Je discerne en Michel Onfray un catholique refoulé qui refile à Camus, au prix de le lire avec une méticuleuse inattention, les clichés antichrétiens les plus grossiers, les plus éculés, dont la redondance dans les cinq cents pages et quelques de son Ordre libertaire a quelque chose de pathétique et de désopilant. Aura-t-il donc oublié les semonces de Zarathoustra contre l’esprit de lourdeur ? Son affirmation que les pensées décisives sont comme portées sur des pattes de colombe ? Certes Nietzsche philosophe "au marteau" - et parfois, notamment dans L’Antéchrist, son marteau n’écrase que les mouches de sa vision troublée - mais il avait horreur de cette race d’esprit qui ne possède aucun doigté pour la nuance, et il n’était, lui, ni "de gauche", ni gauche. (Dois-je souligner qu’un nietzschéen "de gauche" n’existe pas plus que l’hircocerf des scolastiques, dois-je démontrer que Camus, quand il est "de gauche" n’est pas nietzschéen, quand il est nietzschéen n’est pas "de gauche" ?).                      

La relation de Camus au Christ, au christianisme, au catholicisme (ces distinguo sont nécessaires) n’est pas simple. Même dans la longue période de sa vie d’écrivain (disons : entre 1936 et 1948) où il se prononce manifestement contre, Pascal ne laisse pas d’être pour lui un grand ascendant, et il lui arrive de reprocher à son ami de Fréminville des propos désinvoltes sur le recours à Dieu de l’auteur des Pensées. Puis, dans (environ) les douze années consécutives tout ce qu’il écrit contre le Pape et l’institution ecclésiale a été filtré, subrepticement nuancé par la lecture bouleversante de Simone Weil, elle-même très critique à l’endroit de l’Eglise mais accueillante à ses principaux dogmes et à ses sacrements. Il est très remarquable que dans un ouvrage qui fait pourtant la part belle à l’anarcho-syndicalisme dont celle-ci était fort proche Onfray ne la mentionne que trois fois et de façon très anodine. Mais il est encore plus frappant que, non content de s’être fermé à l’évidence que La Chute est une variation sur le péché originel il ait scotomisé tous les derniers textes et les dernières confidences de Camus qui dénotent une évolution indubitable vers le christianisme.

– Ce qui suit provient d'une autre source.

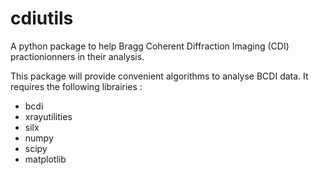 # cdiutils
A python package to help Bragg Coherent Diffraction Imaging (CDI) practionionners in their analysis.

This package will provide convenient algorithms to analyse BCDI data. It requires the following librairies :
* bcdi
* xrayutilities
* silx
* numpy
* scipy
* matplotlib
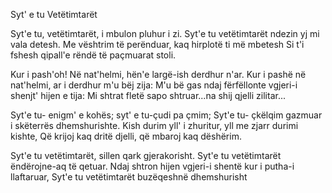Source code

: Syt' e tu Vetëtimtarët

Syt'e tu, vetëtimtarët, i mbulon pluhur i zi.
Syt'e tu vetëtimtarët ndezin yj mi vala detesh.
Me vështrim të perënduar, kaq hirplotë ti më mbetesh
Si t'i fshesh qipall'e rëndë të paçmuarat stoli.

Kur i pash'oh! Në nat'helmi, hën'e largë-ish derdhur n'ar.
Kur i pashë në nat'helmi, ar i derdhur m'u bëj zija:
M'u bë gas ndaj fërfëllonte vgjeri-i shenjt' hijen e tija:
Mi shtrat fletë sapo shtruar...na shij qjelli zilitar...

Syt'e tu- enigm' e kohës; syt' e tu-çudi pa çmim;
Syt'e tu- çkëlqim gazmuar i skëterrës dhemshurishte.
Kish durim yll' i zhuritur, yll me zjarr durimi kishte,
Që krijoj kaq dritë djelli, që mbaroj kaq dëshërim.

Syt'e tu vetëtimtarët, sillen qark gjerakorisht.
Syt'e tu vetëtimtarët ëndërojne-aq të qetuar.
Ndaj shtron hijen vgjeri-i shentë kur i putha-i llaftaruar,
Syt'e tu vetëtimtarët buzëqeshnë dhemshurisht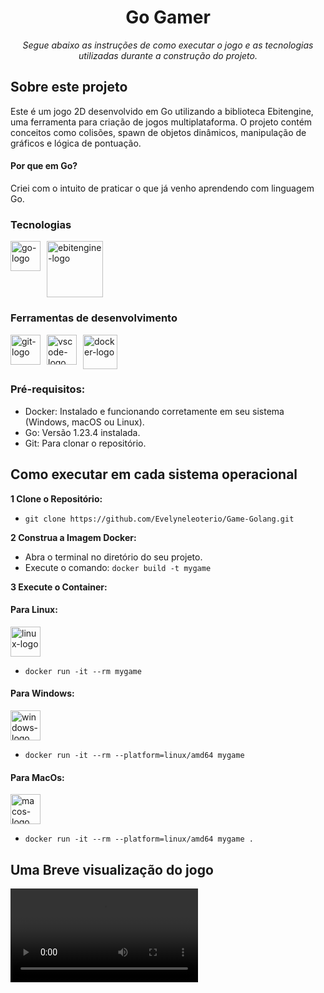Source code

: <h1 align="center">Go Gamer</h1>
<p align="center"><i>Segue abaixo as instruções de como executar o jogo e as tecnologias utilizadas durante a construção do projeto.</i></p>

## Sobre este projeto

Este é um jogo 2D desenvolvido em Go utilizando a biblioteca Ebitengine, uma ferramenta para criação de jogos multiplataforma. O projeto contém conceitos como colisões, spawn de objetos dinâmicos, manipulação de gráficos e lógica de pontuação.

#### Por que em Go?

Criei com o intuito de praticar o que já venho aprendendo com linguagem Go.

### Tecnologias

<p style="display: flex; gap: 10px;">
  <img width="48" src="https://miro.medium.com/v2/resize:fit:600/1*i2skbfmDsHayHhqPfwt6pA.png" alt="go-logo"/>
  <img width="90" src="https://ebitengine.org/images/share.png" alt="ebitengine-logo"/>
</p>


### Ferramentas de desenvolvimento
<p style="display: flex; gap: 10px;">
  <img width="48" src="https://img.icons8.com/?size=100&id=20906&format=png&color=000000" alt="git-logo"/>
  <img width="48" src="https://img.icons8.com/?size=100&id=0OQR1FYCuA9f&format=png&color=000000" alt="vscode-logo"/>
  <img width="55" src="https://img.icons8.com/?size=100&id=22813&format=png&color=000000" alt="docker-logo"/>
</p>


### Pré-requisitos:

* Docker: Instalado e funcionando corretamente em seu sistema (Windows, macOS ou Linux).
* Go: Versão 1.23.4 instalada.
* Git: Para clonar o repositório.

## Como executar em cada sistema operacional

**1 Clone o Repositório:**
 - `git clone https://github.com/Evelyneleoterio/Game-Golang.git`

**2 Construa a Imagem Docker:**
- Abra o terminal no diretório do seu projeto.
- Execute o comando: `docker build -t mygame`

**3 Execute o Container:**
#### Para Linux:

<img width="48" src="https://img.icons8.com/?size=100&id=17842&format=png&color=000000" alt="linux-logo"/> 

-  `docker run -it --rm mygame `

#### Para Windows:
<img width="48" src="https://img.icons8.com/?size=100&id=gXoJoyTtYXFg&format=png&color=000000" alt="windows-logo"/>

- `docker run -it --rm --platform=linux/amd64 mygame`

#### Para MacOs:
<img width="48" src="https://img.icons8.com/?size=100&id=uoRwwh0lz3Jp&format=png&color=000000" alt="macos-logo"/>

- `docker run -it --rm --platform=linux/amd64 mygame .`

## Uma Breve visualização do jogo

![game GIF](assets/video.webm)

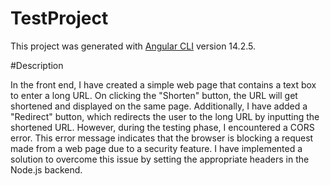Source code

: # TestProject

This project was generated with [Angular CLI](https://github.com/angular/angular-cli) version 14.2.5.

#Description

In the front end, I have created a simple web page that contains a text box to enter a long URL. On clicking the "Shorten" button, the URL will get shortened and displayed on the same page. Additionally, I have added a "Redirect" button, which redirects the user to the long URL by inputting the shortened URL.
However, during the testing phase, I encountered a CORS error. This error message indicates that the browser is blocking a request made from a web page due to a security feature. I have implemented a solution to overcome this issue by setting the appropriate headers in the Node.js backend.
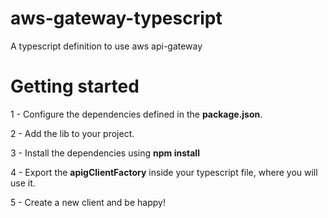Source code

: # aws-gateway-typescript
A typescript definition to use aws api-gateway


# Getting started

<p>1 - Configure the dependencies defined in the <strong>package.json</strong>.</p>
<p>2 - Add the lib to your project.</p>
<p>3 - Install the dependencies using <strong>npm install</strong></p>
<p>4 - Export the <strong>apigClientFactory</strong> inside your typescript file, where you will use it.</p>
<p>5 - Create a new client and be happy!</p>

En 1953 Camus écrivait dans ses Carnets : "Je demande une seule chose, et je la demande humblement, bien que je sache qu’elle est exorbitante : être lu avec attention". Onfray se flatte d’avoir été un lecteur attentif. Il ne l’a pas été, et doublement : d’abord par utiliser une loupe grossissante et déformante qui donne valeur excessive à l’écrivain politique au détriment de l’artiste et confère l’exemplarité d’une vie philosophique à une existence chahutée, cahotée, voire chaotique ; ensuite et surtout parce que le mauvais œil du ressentiment lui a interdit de discerner les prodromes puis le tropisme chrétiens d’une œuvre qui, les eût-elle éliminés, en serait raplatie, unidimensionnelle.
"Toutes les chances d’erreur – pire de mauvais goût, de facilité vulgaire sont avec celui qui hait", il est navrant, ou comique, de penser que ce mot testamentaire de Valéry se vérifie dans cet ouvrage de piété, presque de bigoterie, qu’est L’Ordre libertaire.  Etre un calotin de Camus, soit, pourvu qu’on ne se fasse pas un "curé laïque" bêtement enragé contre la calotte. (Puis-je au moins dédier à Michel Onfray l’indication "mit Dämpfung" que, pianiste nietzschéen, je trouve bissée, trissée dans l’opus 11 de Schönberg  – et "martellato" seulement une fois ?). (Ou lui recommander, s’il prétend philosopher contre l’Eglise "au marteau", de n’utiliser que le petit marteau de pollen du lys blanc ?).
Je renvoie, sur la question de Camus antichrétien, à mon article paru dans le numéro 37 de la revue Képhas, repris dans Camus philosophe  L’enfant et la mort (Ovadia,  2014).
SAROCCHI Jean

Né en 1933
Veuf – sans enfants


Professeur honoraire à l'Université de Toulouse



Doctorat d'Etat (La Sorbonne).
     "Albert Camus et la recherche du père".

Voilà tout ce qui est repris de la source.